- January 8, 2014
- Posted by: Madrigal Admin
- Category: Word of the Week Blog
Doolally is my favourite of all the wonderful Indian words given to the English language. Doolally is common British slang for insane, silly or eccentric. It comes from the days of the Raj when the British Army had a post at Deolali, near Bombay. It was the main staging post for British troops on their way into or out of India. While they waited for the boats to take them home, the heat, dust and boredom made some of them go a little mad. It Ain’t Half Hot, Mum, the English comedy program of the late 1970s, about a British Army concert party in India, was set in Deolali. The Australian expression “do your lolly” is thought to be a version of doolally.
There are a lot of other Indian words that have found their way into English apart from curry (Tamil kari meaning sauce, relish for rice) poppadoms, garam masala, mulligatawny, and all those other culinary Indian words.
Jungle entered English from the Hindi jangal meaning desert, forest, wasteland, or uncultivated ground.
Juggernaut is one of the names of the god Krishna (literally meaning lord of the world) but entered English as a reference to the huge wagon that carried a statue of Krishna in an annual procession through the town of Puri
Shampoo comes, from Hindi champo, meaning to press, knead the muscles, and is equivalent to the modern verb chumpi which means a head massage with oil.
Bangles are a form of traditional Indian ring-shaped bracelet from Hindi bangri meaning a colored glass bracelet or anklet.
Pariah, the social outcast, originates from a Tamil word for drummer. Drumming at Southern Indian festivals was the duty of members of one of the lower castes. It was applied by Europeans to members of any low Hindu caste and became extended to mean social outcast in about 1819.
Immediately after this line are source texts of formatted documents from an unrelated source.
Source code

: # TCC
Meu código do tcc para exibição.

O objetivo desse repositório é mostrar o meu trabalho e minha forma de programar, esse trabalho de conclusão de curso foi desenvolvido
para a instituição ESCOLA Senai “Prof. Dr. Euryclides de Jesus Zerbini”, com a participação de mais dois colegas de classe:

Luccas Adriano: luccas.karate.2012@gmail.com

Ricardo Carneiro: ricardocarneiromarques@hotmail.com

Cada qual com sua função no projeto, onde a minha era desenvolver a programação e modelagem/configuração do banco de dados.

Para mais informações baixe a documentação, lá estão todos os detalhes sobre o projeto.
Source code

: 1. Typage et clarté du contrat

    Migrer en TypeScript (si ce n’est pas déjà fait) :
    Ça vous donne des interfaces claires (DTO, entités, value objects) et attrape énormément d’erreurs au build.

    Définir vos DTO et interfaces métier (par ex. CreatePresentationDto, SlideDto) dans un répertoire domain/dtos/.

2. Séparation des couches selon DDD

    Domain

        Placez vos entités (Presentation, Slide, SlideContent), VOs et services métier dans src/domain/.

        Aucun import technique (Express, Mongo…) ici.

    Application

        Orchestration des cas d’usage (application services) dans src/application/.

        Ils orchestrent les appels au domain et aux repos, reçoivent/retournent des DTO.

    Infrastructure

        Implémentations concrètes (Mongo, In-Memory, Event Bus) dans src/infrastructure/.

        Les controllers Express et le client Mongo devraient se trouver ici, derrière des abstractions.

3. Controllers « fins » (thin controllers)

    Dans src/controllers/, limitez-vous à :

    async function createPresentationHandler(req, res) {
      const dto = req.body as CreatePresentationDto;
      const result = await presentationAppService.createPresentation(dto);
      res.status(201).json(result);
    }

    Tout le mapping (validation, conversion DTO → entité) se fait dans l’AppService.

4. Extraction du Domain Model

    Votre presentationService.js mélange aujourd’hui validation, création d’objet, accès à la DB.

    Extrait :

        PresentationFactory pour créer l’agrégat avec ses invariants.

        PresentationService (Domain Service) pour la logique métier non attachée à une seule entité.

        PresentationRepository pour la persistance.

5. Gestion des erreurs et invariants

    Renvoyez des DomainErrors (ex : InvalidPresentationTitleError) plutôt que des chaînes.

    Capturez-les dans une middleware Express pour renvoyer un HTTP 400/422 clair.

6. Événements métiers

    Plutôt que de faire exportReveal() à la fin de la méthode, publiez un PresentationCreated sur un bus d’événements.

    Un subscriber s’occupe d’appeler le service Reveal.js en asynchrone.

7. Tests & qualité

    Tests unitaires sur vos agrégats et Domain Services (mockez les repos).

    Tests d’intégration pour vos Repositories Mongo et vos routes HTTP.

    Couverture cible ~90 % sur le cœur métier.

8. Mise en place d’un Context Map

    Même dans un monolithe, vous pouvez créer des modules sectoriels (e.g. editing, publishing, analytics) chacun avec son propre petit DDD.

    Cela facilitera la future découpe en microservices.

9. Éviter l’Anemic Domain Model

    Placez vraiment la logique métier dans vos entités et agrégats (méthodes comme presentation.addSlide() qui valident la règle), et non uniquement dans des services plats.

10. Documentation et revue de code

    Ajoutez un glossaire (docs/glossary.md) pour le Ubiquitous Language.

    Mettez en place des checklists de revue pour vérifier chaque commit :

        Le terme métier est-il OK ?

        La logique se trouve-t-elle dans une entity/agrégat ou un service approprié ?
Khaki from the Urdu word khaki meaning dusty came originally from khak the Persian word for dust. Khaki was first introduced in the uniforms of the British cavalry in India in 1846.
Pyjama comes from Persian for pai for leg and jamah for garment. They were loose fitting trousers worn by Muslims in India and adopted by Europeans there, especially for nightwear.
Catamaran from the Tamil word, kattumaram, refers to to kattu, to tie, teamed with maram, wooden log to give tied wood referring to the log tied to the side of a hull.
Loot is derived from the Hindi word, lut, meaning booty, stolen property.
Swastika was originally a religious symbol of good luck from Sanskrit, svastika, which literally meant being fortunate. The German word was Hakenkreuz, which is literally hook-cross.
Thug comes from Marathi, thag, a cheat, swindler which was given to a member of a gang of murderers and robbers in India who strangled their victims.
Verandah comes from Hindi, varanda, which probably originated from the Portuguese word varanda for a long balcony or terrace.
Pundit comes from the Hindi, Pandit, for a learned Brahman scholar or priest.
Mango comes from Tamil, mankay, from man for mango tree and kay for fruit.
Bungalow comes from Hindi bangla for a low, thatched house, but it literally means Bengalese, having been used to describe a house in the Bengal style.